Of course what really should happen is that society should be made less pressurising. Kids should grow up in blissful ignorance of things like league tables and income tax (though not maybe rice pudding) and yet these days they end up getting the shakes at simple maths tests. At primary school I only ever got homework in the form of a project to be completed during the summer holidays. Now my daughter gets an hour a week, often on something the class has been tested on blind beforehand. I suspect that the red-tops image of the partying teenager may be a myth. Kids have been going through school pushed and pushed into doing dry tasks to achieve Government targets using a curriculum that seems to have less variety than a book of log tables and they end up gibbering adults, determined to work hard and get on for the sake of getting on.

All this "trying not to look at what I was trying to remember" has made me recall what I was thinking about that I should have written down. It was nothing at all really - just a simple restatement of the realisation that Extremism on both left and right is the joining up of the two ends of a big political circle. I suppose the only difference between Fascism and Communism is that one allows its torture to be outsourced while the other sets up a cooperative to do it. Having said this, the largest Communist country has realised that it needs to control its free-market - or it doesn't ... or ... err ... not sure what it believes in now - just keeping itself in power I suppose.
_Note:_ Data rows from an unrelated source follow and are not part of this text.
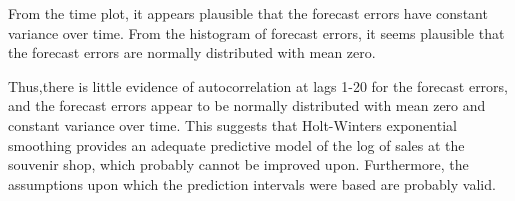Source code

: 	
	From the time plot, it appears plausible that the forecast errors have constant variance over time. From the
histogram of forecast errors, it seems plausible that the forecast errors are normally distributed with mean zero.
\par
Thus,there is little evidence of autocorrelation at lags 1-20 for the forecast errors, and the forecast errors appear
to be normally distributed with mean zero and constant variance over time. This suggests that Holt-Winters
exponential smoothing provides an adequate predictive model of the log of sales at the souvenir shop, which
probably cannot be improved upon. Furthermore, the assumptions upon which the prediction intervals were based
are probably valid.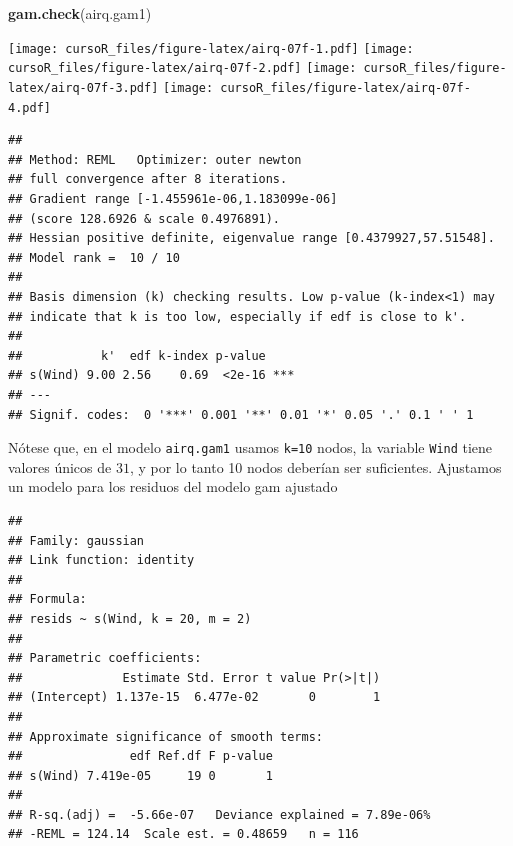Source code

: \documentclass[]{book}
\newenvironment{Shaded}{\begin{snugshade}}{\end{snugshade}}
\newcommand{\KeywordTok}[1]{\textcolor[rgb]{0.13,0.29,0.53}{\textbf{#1}}}
\newcommand{\DataTypeTok}[1]{\textcolor[rgb]{0.13,0.29,0.53}{#1}}
\newcommand{\DecValTok}[1]{\textcolor[rgb]{0.00,0.00,0.81}{#1}}
\newcommand{\StringTok}[1]{\textcolor[rgb]{0.31,0.60,0.02}{#1}}
\newcommand{\OtherTok}[1]{\textcolor[rgb]{0.56,0.35,0.01}{#1}}
\newcommand{\OperatorTok}[1]{\textcolor[rgb]{0.81,0.36,0.00}{\textbf{#1}}}
\newcommand{\NormalTok}[1]{#1}
\begin{document}
\begin{Shaded}
\begin{Highlighting}[]
\KeywordTok{gam.check}\NormalTok{(airq.gam1)}
\end{Highlighting}
\end{Shaded}

\texttt{[image: cursoR\_files/figure-latex/airq-07f-1.pdf]}
\texttt{[image: cursoR\_files/figure-latex/airq-07f-2.pdf]}
\texttt{[image: cursoR\_files/figure-latex/airq-07f-3.pdf]}
\texttt{[image: cursoR\_files/figure-latex/airq-07f-4.pdf]}

\begin{verbatim}
## 
## Method: REML   Optimizer: outer newton
## full convergence after 8 iterations.
## Gradient range [-1.455961e-06,1.183099e-06]
## (score 128.6926 & scale 0.4976891).
## Hessian positive definite, eigenvalue range [0.4379927,57.51548].
## Model rank =  10 / 10 
## 
## Basis dimension (k) checking results. Low p-value (k-index<1) may
## indicate that k is too low, especially if edf is close to k'.
## 
##           k'  edf k-index p-value    
## s(Wind) 9.00 2.56    0.69  <2e-16 ***
## ---
## Signif. codes:  0 '***' 0.001 '**' 0.01 '*' 0.05 '.' 0.1 ' ' 1
\end{verbatim}

Nótese que, en el modelo \texttt{airq.gam1} usamos \texttt{k=10} nodos,
la variable \texttt{Wind} tiene valores únicos de \(31\), y por lo tanto
10 nodos deberían ser suficientes. Ajustamos un modelo para los residuos
del modelo gam ajustado

\begin{Shaded}
\end{Shaded}

\begin{verbatim}
## 
## Family: gaussian 
## Link function: identity 
## 
## Formula:
## resids ~ s(Wind, k = 20, m = 2)
## 
## Parametric coefficients:
##              Estimate Std. Error t value Pr(>|t|)
## (Intercept) 1.137e-15  6.477e-02       0        1
## 
## Approximate significance of smooth terms:
##               edf Ref.df F p-value
## s(Wind) 7.419e-05     19 0       1
## 
## R-sq.(adj) =  -5.66e-07   Deviance explained = 7.89e-06%
## -REML = 124.14  Scale est. = 0.48659   n = 116
\end{verbatim}
\end{document}
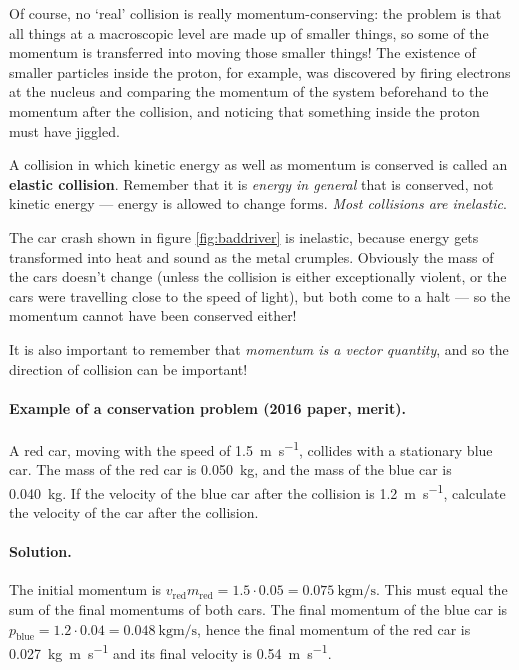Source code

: \documentclass[a4paper]{amsbook}
\begin{document}
Of course, no `real' collision is really momentum-conserving: the problem is that all things at a macroscopic level are made up of smaller things,
so some of the momentum is transferred into moving those smaller things! The existence of smaller particles inside the proton, for example, was
discovered by firing electrons at the nucleus and comparing the momentum of the system beforehand to the momentum after the collision, and noticing
that something inside the proton must have jiggled.

A collision in which kinetic energy as well as momentum is conserved is called an \textbf{elastic collision}. Remember that it is \emph{energy in general} that
is conserved, not kinetic energy --- energy is allowed to change forms. \emph{Most collisions are inelastic}.

The car crash shown in figure \ref{fig:baddriver} is inelastic, because energy gets transformed into heat and sound as the metal
crumples. Obviously the mass of the cars doesn't change (unless the collision is either exceptionally violent, or the cars were
travelling close to the speed of light), but both come to a halt --- so the momentum cannot have been conserved either!

It is also important to remember that \emph{momentum is a vector quantity}, and so the direction of collision can be important!

\paragraph{Example of a conservation problem (2016 paper, merit).} A red car, moving with the speed of \SI{1.5}{\metre\per\second},
collides with a stationary blue car. The mass of the red car is \SI{0.050}{\kilo\gram}, and the mass of the blue car is
\SI{0.040}{\kilo\gram}. If the velocity of the blue car after the collision is \SI{1.2}{\metre\per\second}, calculate the
velocity of the car after the collision.

\paragraph{Solution.} The initial momentum is $ v_{\text{red}} m_{\text{red}} = 1.5 \cdot 0.05 = \SI{0.075}{\kilo\gram\metre\per\second} $.
This must equal the sum of the final momentums of both cars. The final momentum of the blue car is $ p_{\text{blue}} = 1.2 \cdot 0.04 =
\SI{0.048}{\kilo\gram\metre\per\second} $, hence the final momentum of the red car is \SI{0.027}{\kilo\gram\metre\per\second} and its
final velocity is \SI{0.54}{\metre\per\second}.
\end{document}
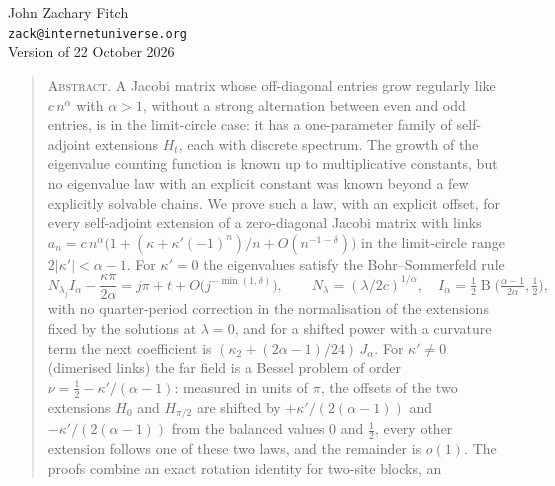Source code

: \documentclass[12pt,letterpaper]{article}
\theoremstyle{esmath-tier3}
\newcommand{\B}{\operatorname{B}}
\begin{document}
\begin{center}
\\[4pt]
\\[10pt]
{\normalsize John Zachary Fitch}\\[1pt]
{\small\texttt{zack@internetuniverse.org}}\\[1pt]
{\small Version of 22 October 2026}
\end{center}

\esrule

\begin{quote}\small
\textsc{Abstract.} A Jacobi matrix whose off-diagonal entries grow regularly like $c\,n^\alpha$
with $\alpha>1$, without a strong alternation between even and odd entries, is in the limit-circle
case: it has a one-parameter family of self-adjoint extensions $H_t$, each with discrete spectrum.
The growth of the eigenvalue counting function is known up to multiplicative constants, but no
eigenvalue law with an explicit constant was known beyond a few explicitly solvable chains. We
prove such a law, with an explicit offset, for every self-adjoint extension of a zero-diagonal
Jacobi matrix with links $a_n=c\,n^\alpha\bigl(1+(\kappa+\kappa'(-1)^n)/n+O(n^{-1-\delta})\bigr)$ in
the limit-circle range $2|\kappa'|<\alpha-1$. For $\kappa'=0$ the eigenvalues satisfy the
Bohr--Sommerfeld rule
\[
  N_{\lambda_j} I_\alpha-\frac{\kappa\pi}{2\alpha}=j\pi+t+O\bigl(j^{-\min(1,\delta)}\bigr),
  \qquad N_\lambda=(\lambda/2c)^{1/\alpha},\quad
  I_\alpha=\tfrac12\B\bigl(\tfrac{\alpha-1}{2\alpha},\tfrac12\bigr),
\]
with no quarter-period correction in the normalisation of the extensions fixed by the solutions at
$\lambda=0$, and for a shifted power with a curvature term the next coefficient is
$(\kappa_2+(2\alpha-1)/24)\,J_\alpha$. For $\kappa'\neq0$ (dimerised links) the far field is a Bessel
problem of order $\nu=\tfrac12-\kappa'/(\alpha-1)$: measured in units of $\pi$, the offsets of the two
extensions $H_0$ and $H_{\pi/2}$ are shifted by $+\kappa'/(2(\alpha-1))$ and $-\kappa'/(2(\alpha-1))$
from the balanced values $0$ and $\tfrac12$, every other extension follows one of these two laws, and
the remainder is $o(1)$. The proofs combine an exact rotation identity for two-site blocks, an

\end{quote}
\end{document}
So we have a free vote in the west and in this country most people can't be bothered to use it - do you know where your voting cards are? - while there are people being killed in other countries for the right to vote.

I've just had a further thought about China. I do seem to remember that they do have some limited democracy at the local level - whether any decision that falls outside of state edicts would be allowed to stand is another matter. Isn't China just too big to have any chance of full democracy working? Then again it works after a fashion in India. I'm not sure what the turnout is but I bet they appreciate the right more than we do. All of this is of course a wasted distillation of the disparate fragments I have managed to read regarding the various democracies and other political systems. Actually, it's a pointless exercise in filling up, a thought I also had about yesterday's entry but I suppose it helps to unravel my own thoughts.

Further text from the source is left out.